Records drawn from a dataset:

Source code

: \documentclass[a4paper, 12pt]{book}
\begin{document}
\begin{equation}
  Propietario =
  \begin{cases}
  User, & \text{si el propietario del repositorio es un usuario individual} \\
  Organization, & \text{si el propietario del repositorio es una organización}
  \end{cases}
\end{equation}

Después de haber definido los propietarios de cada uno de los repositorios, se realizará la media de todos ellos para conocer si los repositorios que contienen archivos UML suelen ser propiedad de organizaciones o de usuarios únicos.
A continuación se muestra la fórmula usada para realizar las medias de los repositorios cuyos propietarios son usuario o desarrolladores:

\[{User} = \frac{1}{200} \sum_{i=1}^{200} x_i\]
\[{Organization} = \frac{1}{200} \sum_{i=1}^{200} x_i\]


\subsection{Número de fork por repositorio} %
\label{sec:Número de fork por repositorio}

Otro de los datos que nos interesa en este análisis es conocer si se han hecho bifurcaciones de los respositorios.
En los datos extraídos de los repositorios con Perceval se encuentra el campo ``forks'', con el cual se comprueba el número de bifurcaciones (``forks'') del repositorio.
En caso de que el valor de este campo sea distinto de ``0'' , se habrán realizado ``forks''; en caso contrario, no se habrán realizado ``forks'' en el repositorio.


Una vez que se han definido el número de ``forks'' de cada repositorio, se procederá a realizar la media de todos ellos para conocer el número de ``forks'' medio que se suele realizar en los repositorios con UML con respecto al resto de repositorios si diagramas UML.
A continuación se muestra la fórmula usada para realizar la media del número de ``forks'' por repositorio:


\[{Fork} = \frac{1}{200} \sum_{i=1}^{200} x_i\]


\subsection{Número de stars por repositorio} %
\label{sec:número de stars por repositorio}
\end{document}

▶ _Task_
The answer should be nothing but the number of lines above that contain "este".

▶ _The answer_
2